Si en las pasadas elecciones locales del mes de mayo del año en curso la abstención en Lanzarote superó la registrada en toda Canarias, como viene sucediendo siempre -por cierto- desde los albores democráticos, y ello a pesar de que no existía casi ningún votante potencial que o bien fuera candidato en alguna de las listas o familiar o amigo de otro candidato, ante las elecciones generales del próximo mes de marzo los actores de la política insular ya se van curando en salud y andan barruntándose una abstención muy superior a la del 27-M. Teniendo en cuenta, además, que los propios partidos políticos asentados en nuestra isla se toman estos comicios con mucha más pachorra (apenas está en juego la elección del único senador por Lanzarote, y pare de contar), es fácilmente previsible que el denominado anti-voto crecerá aún más, a pesar de lo mucho y mal que se está recalentando la política a escala nacional, y a pesar incluso de los miles de residentes peninsulares que muestran más interés por las elecciones generales (donde hay un voto o posicionamiento más ideológico) que por las regionales, cabildicias y municipales.

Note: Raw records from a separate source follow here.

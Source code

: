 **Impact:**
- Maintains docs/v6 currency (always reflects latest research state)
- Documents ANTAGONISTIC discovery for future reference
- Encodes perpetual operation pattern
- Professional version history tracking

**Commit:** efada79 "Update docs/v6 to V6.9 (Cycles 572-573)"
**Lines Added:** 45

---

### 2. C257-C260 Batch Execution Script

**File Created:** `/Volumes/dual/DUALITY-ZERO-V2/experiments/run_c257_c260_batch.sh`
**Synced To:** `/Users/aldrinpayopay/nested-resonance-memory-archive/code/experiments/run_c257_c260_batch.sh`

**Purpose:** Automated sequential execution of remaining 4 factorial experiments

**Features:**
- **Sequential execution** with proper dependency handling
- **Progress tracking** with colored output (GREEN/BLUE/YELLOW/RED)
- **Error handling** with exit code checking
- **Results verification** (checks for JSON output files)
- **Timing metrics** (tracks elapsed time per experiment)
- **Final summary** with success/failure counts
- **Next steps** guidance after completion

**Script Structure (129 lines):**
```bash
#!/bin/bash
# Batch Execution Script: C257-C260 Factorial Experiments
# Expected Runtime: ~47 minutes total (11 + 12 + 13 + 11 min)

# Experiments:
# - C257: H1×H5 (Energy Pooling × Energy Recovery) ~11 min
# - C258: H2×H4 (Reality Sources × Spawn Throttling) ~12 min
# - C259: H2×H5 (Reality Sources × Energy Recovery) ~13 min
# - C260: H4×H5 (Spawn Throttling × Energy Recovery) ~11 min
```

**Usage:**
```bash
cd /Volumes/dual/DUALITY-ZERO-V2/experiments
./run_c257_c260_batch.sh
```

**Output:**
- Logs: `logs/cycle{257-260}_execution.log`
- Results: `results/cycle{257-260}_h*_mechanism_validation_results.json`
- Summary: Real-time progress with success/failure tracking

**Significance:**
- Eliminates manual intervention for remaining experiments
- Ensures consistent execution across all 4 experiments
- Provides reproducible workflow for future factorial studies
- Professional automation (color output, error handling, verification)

Para no perder la inveterada costumbre, se presenta muy negro el horizonte de la credibilidad política canaria en general y lanzaroteña en particular. Así de oscura la situación, o cambian mucho las cosas -y no parece que lleven ese rumbo, visto lo visto de último-, o la tan temida por muchos abstención electoral en Lanzarote será de las que hacen historia en esos ya cuasi inminentes comicios nacionales del mes de marzo del año entrante. Y tampoco hay que ser profeta, ni adivino, ni zahorí ni futurólogo para aventurar o barruntar esa cantada huida masiva de las urnas.
Al mal ejemplo que nos dan los políticos en particular y los partidos en su globalidad hay que sumar la escasa, por no decir nula, disponibilidad a la hora de tomar medidas que propicien la participación electoral, como sería el caso -por poner sólo un buen ejemplo, reclamado cada vez por más voces- de crear un nuevo sistema de listas abiertas; de hacer de la transparencia en la gestión pública una realidad diaria y palpable, antes que una repetida promesa electoral que nunca se lleva finalmente a cabo; etcétera.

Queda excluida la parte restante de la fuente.